- [What is expected]:
Let the answer be the lines from the one with "内置视图 > 用户视图**，在设置下选择**绑定**，可以看到上面表格中列出的几个字段名，具体介绍可参考上面的表格。<br" to the end of the entries, copied exactly with both boundary lines kept.

- [Source records]:
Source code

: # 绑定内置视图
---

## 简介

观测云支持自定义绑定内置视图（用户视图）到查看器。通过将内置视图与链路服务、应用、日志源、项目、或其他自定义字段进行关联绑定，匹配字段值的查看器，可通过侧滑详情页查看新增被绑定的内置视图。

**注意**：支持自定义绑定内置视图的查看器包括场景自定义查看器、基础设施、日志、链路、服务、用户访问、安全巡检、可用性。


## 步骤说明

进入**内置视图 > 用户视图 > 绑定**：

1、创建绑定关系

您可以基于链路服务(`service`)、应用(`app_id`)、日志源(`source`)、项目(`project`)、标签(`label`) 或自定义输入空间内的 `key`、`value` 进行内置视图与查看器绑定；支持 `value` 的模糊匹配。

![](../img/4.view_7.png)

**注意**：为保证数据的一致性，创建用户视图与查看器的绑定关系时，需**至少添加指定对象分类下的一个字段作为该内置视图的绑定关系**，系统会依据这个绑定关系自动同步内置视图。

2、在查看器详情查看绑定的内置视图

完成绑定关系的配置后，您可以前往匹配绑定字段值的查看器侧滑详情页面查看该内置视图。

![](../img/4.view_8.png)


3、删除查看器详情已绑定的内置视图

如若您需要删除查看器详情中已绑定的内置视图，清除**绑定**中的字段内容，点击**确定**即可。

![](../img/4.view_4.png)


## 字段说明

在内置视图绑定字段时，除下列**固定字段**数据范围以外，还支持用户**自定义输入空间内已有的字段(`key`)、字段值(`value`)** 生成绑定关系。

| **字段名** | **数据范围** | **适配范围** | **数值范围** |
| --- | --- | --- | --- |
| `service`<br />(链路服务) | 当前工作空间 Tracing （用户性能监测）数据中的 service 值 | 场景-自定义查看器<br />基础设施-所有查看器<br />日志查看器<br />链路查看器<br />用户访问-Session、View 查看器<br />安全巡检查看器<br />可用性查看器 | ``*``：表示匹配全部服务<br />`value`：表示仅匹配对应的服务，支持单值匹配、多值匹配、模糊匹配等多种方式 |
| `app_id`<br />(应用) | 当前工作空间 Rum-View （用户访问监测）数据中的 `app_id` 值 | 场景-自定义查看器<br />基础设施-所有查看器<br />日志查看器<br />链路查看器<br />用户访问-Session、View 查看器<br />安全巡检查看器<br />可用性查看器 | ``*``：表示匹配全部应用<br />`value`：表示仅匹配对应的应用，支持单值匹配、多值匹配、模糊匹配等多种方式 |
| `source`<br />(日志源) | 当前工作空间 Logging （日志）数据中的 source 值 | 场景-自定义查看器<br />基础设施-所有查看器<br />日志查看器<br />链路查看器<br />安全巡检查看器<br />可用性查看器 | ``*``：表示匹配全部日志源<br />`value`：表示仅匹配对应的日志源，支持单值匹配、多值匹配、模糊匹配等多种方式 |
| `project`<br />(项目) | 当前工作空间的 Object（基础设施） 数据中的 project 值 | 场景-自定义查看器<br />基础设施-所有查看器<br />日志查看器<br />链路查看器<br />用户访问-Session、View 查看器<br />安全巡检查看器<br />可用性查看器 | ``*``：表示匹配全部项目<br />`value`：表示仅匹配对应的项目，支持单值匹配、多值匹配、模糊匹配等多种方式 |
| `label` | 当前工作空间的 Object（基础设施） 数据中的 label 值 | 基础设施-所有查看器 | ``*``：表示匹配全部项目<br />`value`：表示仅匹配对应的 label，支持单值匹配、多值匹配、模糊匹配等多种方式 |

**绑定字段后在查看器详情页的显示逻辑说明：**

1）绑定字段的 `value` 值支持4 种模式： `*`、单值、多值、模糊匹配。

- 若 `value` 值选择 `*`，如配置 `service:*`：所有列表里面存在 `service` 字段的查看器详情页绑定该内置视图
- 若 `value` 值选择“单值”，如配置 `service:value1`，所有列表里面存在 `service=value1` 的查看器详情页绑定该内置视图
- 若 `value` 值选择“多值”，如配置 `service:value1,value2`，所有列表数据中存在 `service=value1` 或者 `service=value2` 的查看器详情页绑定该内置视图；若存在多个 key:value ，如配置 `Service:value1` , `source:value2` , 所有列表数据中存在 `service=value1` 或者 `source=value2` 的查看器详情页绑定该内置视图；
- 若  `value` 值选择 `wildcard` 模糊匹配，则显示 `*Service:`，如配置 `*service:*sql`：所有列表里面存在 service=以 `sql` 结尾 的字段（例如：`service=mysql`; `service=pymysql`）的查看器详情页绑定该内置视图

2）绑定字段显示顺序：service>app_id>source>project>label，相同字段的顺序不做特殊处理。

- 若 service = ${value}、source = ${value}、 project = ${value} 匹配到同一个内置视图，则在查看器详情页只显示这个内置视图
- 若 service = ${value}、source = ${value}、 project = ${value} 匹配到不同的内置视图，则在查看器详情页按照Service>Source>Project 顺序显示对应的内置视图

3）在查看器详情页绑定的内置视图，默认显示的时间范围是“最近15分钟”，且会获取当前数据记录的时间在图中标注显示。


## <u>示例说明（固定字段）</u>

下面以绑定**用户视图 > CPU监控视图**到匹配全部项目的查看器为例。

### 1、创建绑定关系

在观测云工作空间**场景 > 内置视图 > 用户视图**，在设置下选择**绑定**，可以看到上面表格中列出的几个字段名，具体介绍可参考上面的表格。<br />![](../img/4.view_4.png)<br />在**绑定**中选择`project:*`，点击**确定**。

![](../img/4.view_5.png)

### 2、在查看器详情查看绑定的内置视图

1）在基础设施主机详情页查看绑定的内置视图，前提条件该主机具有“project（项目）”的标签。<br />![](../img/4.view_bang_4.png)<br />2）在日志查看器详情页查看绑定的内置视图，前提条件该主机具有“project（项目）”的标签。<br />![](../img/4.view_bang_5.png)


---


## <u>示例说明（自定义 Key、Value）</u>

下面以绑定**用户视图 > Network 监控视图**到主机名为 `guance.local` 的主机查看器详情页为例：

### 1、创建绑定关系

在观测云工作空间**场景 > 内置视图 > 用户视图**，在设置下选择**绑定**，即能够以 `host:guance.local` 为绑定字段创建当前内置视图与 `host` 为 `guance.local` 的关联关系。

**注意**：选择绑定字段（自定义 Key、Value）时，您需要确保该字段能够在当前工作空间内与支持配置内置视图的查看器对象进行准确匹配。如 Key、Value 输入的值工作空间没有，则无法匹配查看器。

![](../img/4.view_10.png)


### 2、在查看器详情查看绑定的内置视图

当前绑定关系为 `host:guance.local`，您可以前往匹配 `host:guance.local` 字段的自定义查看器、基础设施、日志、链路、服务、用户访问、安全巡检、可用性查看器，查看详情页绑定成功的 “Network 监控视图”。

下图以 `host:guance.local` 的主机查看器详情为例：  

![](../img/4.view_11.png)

- [Solution to this task]:
在观测云工作空间**场景 > 内置视图 > 用户视图**，在设置下选择**绑定**，可以看到上面表格中列出的几个字段名，具体介绍可参考上面的表格。<br />![](../img/4.view_4.png)<br />在**绑定**中选择`project:*`，点击**确定**。

![](../img/4.view_5.png)

### 2、在查看器详情查看绑定的内置视图

1）在基础设施主机详情页查看绑定的内置视图，前提条件该主机具有“project（项目）”的标签。<br />![](../img/4.view_bang_4.png)<br />2）在日志查看器详情页查看绑定的内置视图，前提条件该主机具有“project（项目）”的标签。<br />![](../img/4.view_bang_5.png)


---


## <u>示例说明（自定义 Key、Value）</u>

下面以绑定**用户视图 > Network 监控视图**到主机名为 `guance.local` 的主机查看器详情页为例：

### 1、创建绑定关系

在观测云工作空间**场景 > 内置视图 > 用户视图**，在设置下选择**绑定**，即能够以 `host:guance.local` 为绑定字段创建当前内置视图与 `host` 为 `guance.local` 的关联关系。

**注意**：选择绑定字段（自定义 Key、Value）时，您需要确保该字段能够在当前工作空间内与支持配置内置视图的查看器对象进行准确匹配。如 Key、Value 输入的值工作空间没有，则无法匹配查看器。

![](../img/4.view_10.png)


### 2、在查看器详情查看绑定的内置视图

当前绑定关系为 `host:guance.local`，您可以前往匹配 `host:guance.local` 字段的自定义查看器、基础设施、日志、链路、服务、用户访问、安全巡检、可用性查看器，查看详情页绑定成功的 “Network 监控视图”。

下图以 `host:guance.local` 的主机查看器详情为例：  

![](../img/4.view_11.png)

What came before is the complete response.